:: THE INPUT ::
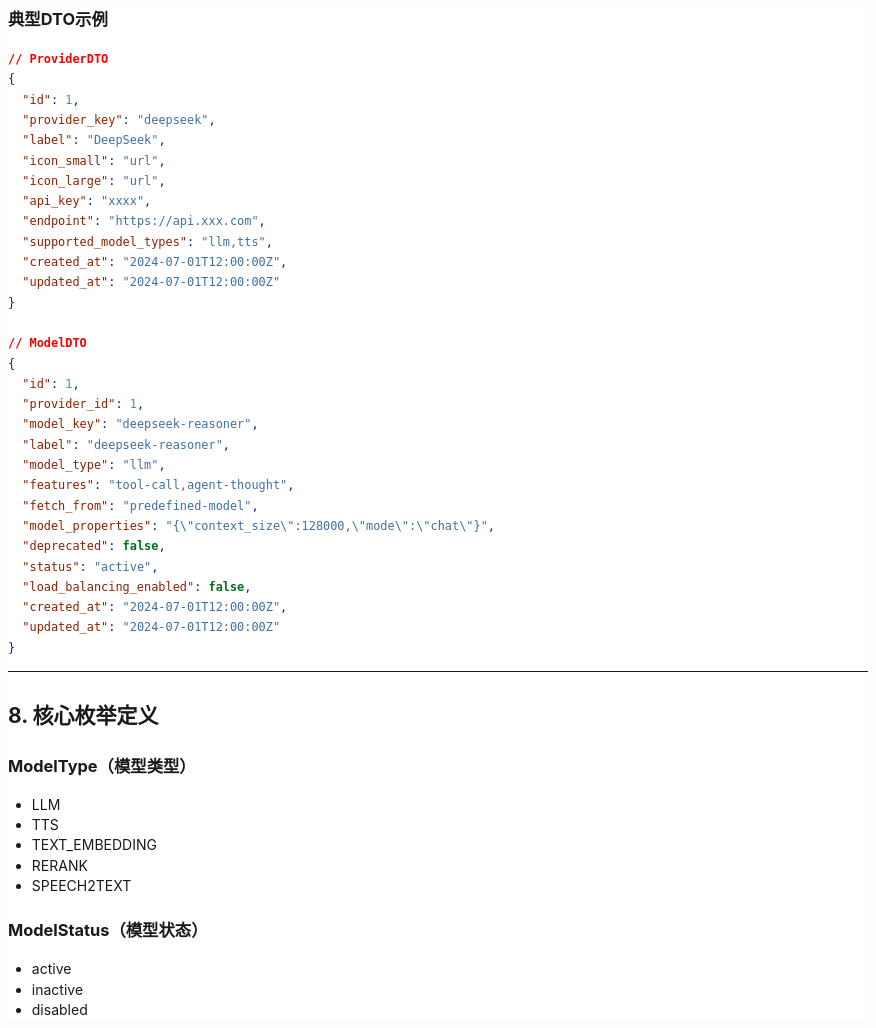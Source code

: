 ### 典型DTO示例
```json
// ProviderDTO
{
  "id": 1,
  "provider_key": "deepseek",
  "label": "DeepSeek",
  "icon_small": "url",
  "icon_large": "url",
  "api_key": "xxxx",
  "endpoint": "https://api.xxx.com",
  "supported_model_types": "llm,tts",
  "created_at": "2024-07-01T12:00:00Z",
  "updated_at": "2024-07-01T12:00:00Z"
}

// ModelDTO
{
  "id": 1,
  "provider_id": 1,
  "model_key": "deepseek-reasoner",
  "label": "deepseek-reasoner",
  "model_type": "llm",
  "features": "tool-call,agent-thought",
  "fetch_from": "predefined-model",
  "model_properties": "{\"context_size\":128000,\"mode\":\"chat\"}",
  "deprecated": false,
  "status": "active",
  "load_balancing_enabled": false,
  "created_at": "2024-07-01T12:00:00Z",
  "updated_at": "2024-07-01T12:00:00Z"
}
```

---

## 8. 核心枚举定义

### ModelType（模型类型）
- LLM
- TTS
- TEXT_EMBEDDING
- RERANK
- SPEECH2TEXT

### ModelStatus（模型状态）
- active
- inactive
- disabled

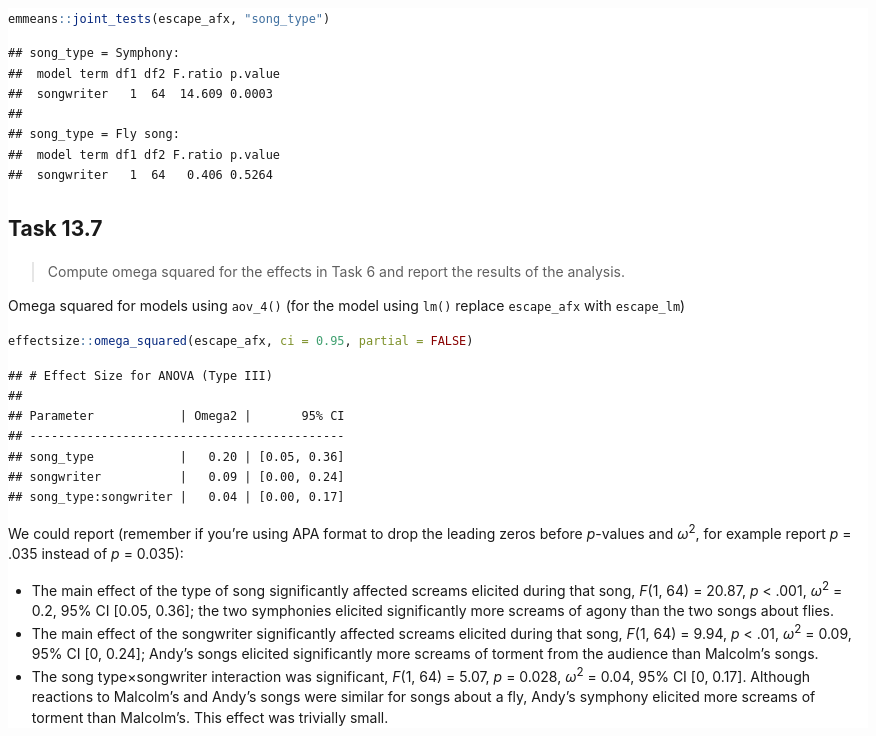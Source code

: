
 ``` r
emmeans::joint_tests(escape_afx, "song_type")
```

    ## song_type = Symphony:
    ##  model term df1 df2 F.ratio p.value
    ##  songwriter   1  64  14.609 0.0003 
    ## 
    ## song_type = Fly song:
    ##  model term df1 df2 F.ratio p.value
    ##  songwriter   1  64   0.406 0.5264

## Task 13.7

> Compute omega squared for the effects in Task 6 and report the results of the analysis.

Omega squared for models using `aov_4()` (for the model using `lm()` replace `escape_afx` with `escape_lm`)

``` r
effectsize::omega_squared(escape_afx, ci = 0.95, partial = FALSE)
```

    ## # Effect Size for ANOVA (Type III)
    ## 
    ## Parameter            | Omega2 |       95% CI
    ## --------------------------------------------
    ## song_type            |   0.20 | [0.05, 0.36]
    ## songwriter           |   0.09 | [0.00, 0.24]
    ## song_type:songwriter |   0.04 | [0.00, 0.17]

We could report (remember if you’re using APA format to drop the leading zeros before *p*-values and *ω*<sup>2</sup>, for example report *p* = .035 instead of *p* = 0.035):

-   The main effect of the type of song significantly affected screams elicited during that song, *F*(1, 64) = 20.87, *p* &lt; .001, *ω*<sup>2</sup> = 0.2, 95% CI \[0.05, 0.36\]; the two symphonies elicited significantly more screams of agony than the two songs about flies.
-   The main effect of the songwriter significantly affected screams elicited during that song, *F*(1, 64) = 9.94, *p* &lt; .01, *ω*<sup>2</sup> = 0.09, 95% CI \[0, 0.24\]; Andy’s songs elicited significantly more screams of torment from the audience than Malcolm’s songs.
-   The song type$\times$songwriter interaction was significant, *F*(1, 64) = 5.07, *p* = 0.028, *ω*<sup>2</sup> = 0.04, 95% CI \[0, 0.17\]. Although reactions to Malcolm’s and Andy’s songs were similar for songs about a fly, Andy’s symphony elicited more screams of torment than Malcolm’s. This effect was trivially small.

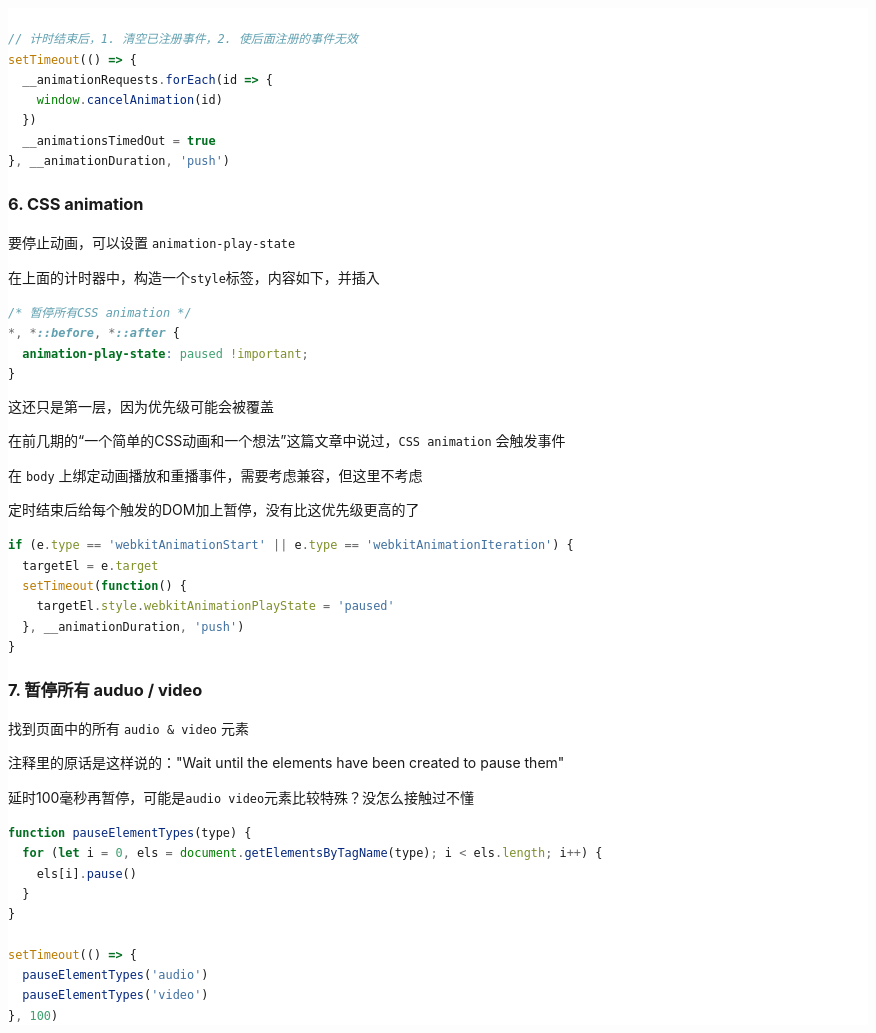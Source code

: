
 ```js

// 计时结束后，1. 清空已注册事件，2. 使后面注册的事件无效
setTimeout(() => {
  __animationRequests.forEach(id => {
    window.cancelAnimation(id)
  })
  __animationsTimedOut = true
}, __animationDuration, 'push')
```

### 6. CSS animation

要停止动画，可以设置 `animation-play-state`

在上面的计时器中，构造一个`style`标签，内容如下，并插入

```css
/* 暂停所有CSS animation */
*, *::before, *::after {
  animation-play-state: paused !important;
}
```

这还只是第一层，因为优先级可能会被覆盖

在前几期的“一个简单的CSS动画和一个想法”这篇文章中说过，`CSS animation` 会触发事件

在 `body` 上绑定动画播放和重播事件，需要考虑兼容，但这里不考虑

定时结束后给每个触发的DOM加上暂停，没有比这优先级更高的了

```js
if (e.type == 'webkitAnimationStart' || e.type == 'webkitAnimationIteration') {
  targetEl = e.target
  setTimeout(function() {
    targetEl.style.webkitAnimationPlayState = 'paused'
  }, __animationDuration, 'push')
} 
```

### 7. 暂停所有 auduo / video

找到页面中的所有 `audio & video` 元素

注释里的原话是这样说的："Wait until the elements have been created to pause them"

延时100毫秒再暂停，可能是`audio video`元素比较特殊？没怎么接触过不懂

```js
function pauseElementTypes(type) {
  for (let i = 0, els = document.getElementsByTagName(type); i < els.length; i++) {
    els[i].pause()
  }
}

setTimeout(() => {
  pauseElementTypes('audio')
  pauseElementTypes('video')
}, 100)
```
:::
Return the entries above exactly, skipping any images.

## [SOLUTION TO THIS TASK]
Source code

: ### 典型DTO示例
```json
// ProviderDTO
{
  "id": 1,
  "provider_key": "deepseek",
  "label": "DeepSeek",
  "icon_small": "url",
  "icon_large": "url",
  "api_key": "xxxx",
  "endpoint": "https://api.xxx.com",
  "supported_model_types": "llm,tts",
  "created_at": "2024-07-01T12:00:00Z",
  "updated_at": "2024-07-01T12:00:00Z"
}

// ModelDTO
{
  "id": 1,
  "provider_id": 1,
  "model_key": "deepseek-reasoner",
  "label": "deepseek-reasoner",
  "model_type": "llm",
  "features": "tool-call,agent-thought",
  "fetch_from": "predefined-model",
  "model_properties": "{\"context_size\":128000,\"mode\":\"chat\"}",
  "deprecated": false,
  "status": "active",
  "load_balancing_enabled": false,
  "created_at": "2024-07-01T12:00:00Z",
  "updated_at": "2024-07-01T12:00:00Z"
}
```

---

## 8. 核心枚举定义

### ModelType（模型类型）
- LLM
- TTS
- TEXT_EMBEDDING
- RERANK
- SPEECH2TEXT

### ModelStatus（模型状态）
- active
- inactive
- disabled

Source code

:
 ``` r
emmeans::joint_tests(escape_afx, "song_type")
```

    ## song_type = Symphony:
    ##  model term df1 df2 F.ratio p.value
    ##  songwriter   1  64  14.609 0.0003 
    ## 
    ## song_type = Fly song:
    ##  model term df1 df2 F.ratio p.value
    ##  songwriter   1  64   0.406 0.5264

## Task 13.7

> Compute omega squared for the effects in Task 6 and report the results of the analysis.

Omega squared for models using `aov_4()` (for the model using `lm()` replace `escape_afx` with `escape_lm`)

``` r
effectsize::omega_squared(escape_afx, ci = 0.95, partial = FALSE)
```

    ## # Effect Size for ANOVA (Type III)
    ## 
    ## Parameter            | Omega2 |       95% CI
    ## --------------------------------------------
    ## song_type            |   0.20 | [0.05, 0.36]
    ## songwriter           |   0.09 | [0.00, 0.24]
    ## song_type:songwriter |   0.04 | [0.00, 0.17]

We could report (remember if you’re using APA format to drop the leading zeros before *p*-values and *ω*<sup>2</sup>, for example report *p* = .035 instead of *p* = 0.035):

-   The main effect of the type of song significantly affected screams elicited during that song, *F*(1, 64) = 20.87, *p* &lt; .001, *ω*<sup>2</sup> = 0.2, 95% CI \[0.05, 0.36\]; the two symphonies elicited significantly more screams of agony than the two songs about flies.
-   The main effect of the songwriter significantly affected screams elicited during that song, *F*(1, 64) = 9.94, *p* &lt; .01, *ω*<sup>2</sup> = 0.09, 95% CI \[0, 0.24\]; Andy’s songs elicited significantly more screams of torment from the audience than Malcolm’s songs.
-   The song type$\times$songwriter interaction was significant, *F*(1, 64) = 5.07, *p* = 0.028, *ω*<sup>2</sup> = 0.04, 95% CI \[0, 0.17\]. Although reactions to Malcolm’s and Andy’s songs were similar for songs about a fly, Andy’s symphony elicited more screams of torment than Malcolm’s. This effect was trivially small.

Source code

:
 ```js

// 计时结束后，1. 清空已注册事件，2. 使后面注册的事件无效
setTimeout(() => {
  __animationRequests.forEach(id => {
    window.cancelAnimation(id)
  })
  __animationsTimedOut = true
}, __animationDuration, 'push')
```

### 6. CSS animation

要停止动画，可以设置 `animation-play-state`

在上面的计时器中，构造一个`style`标签，内容如下，并插入

```css
/* 暂停所有CSS animation */
*, *::before, *::after {
  animation-play-state: paused !important;
}
```

这还只是第一层，因为优先级可能会被覆盖

在前几期的“一个简单的CSS动画和一个想法”这篇文章中说过，`CSS animation` 会触发事件

在 `body` 上绑定动画播放和重播事件，需要考虑兼容，但这里不考虑

定时结束后给每个触发的DOM加上暂停，没有比这优先级更高的了

```js
if (e.type == 'webkitAnimationStart' || e.type == 'webkitAnimationIteration') {
  targetEl = e.target
  setTimeout(function() {
    targetEl.style.webkitAnimationPlayState = 'paused'
  }, __animationDuration, 'push')
} 
```

### 7. 暂停所有 auduo / video

找到页面中的所有 `audio & video` 元素

注释里的原话是这样说的："Wait until the elements have been created to pause them"

延时100毫秒再暂停，可能是`audio video`元素比较特殊？没怎么接触过不懂

```js
function pauseElementTypes(type) {
  for (let i = 0, els = document.getElementsByTagName(type); i < els.length; i++) {
    els[i].pause()
  }
}

setTimeout(() => {
  pauseElementTypes('audio')
  pauseElementTypes('video')
}, 100)
```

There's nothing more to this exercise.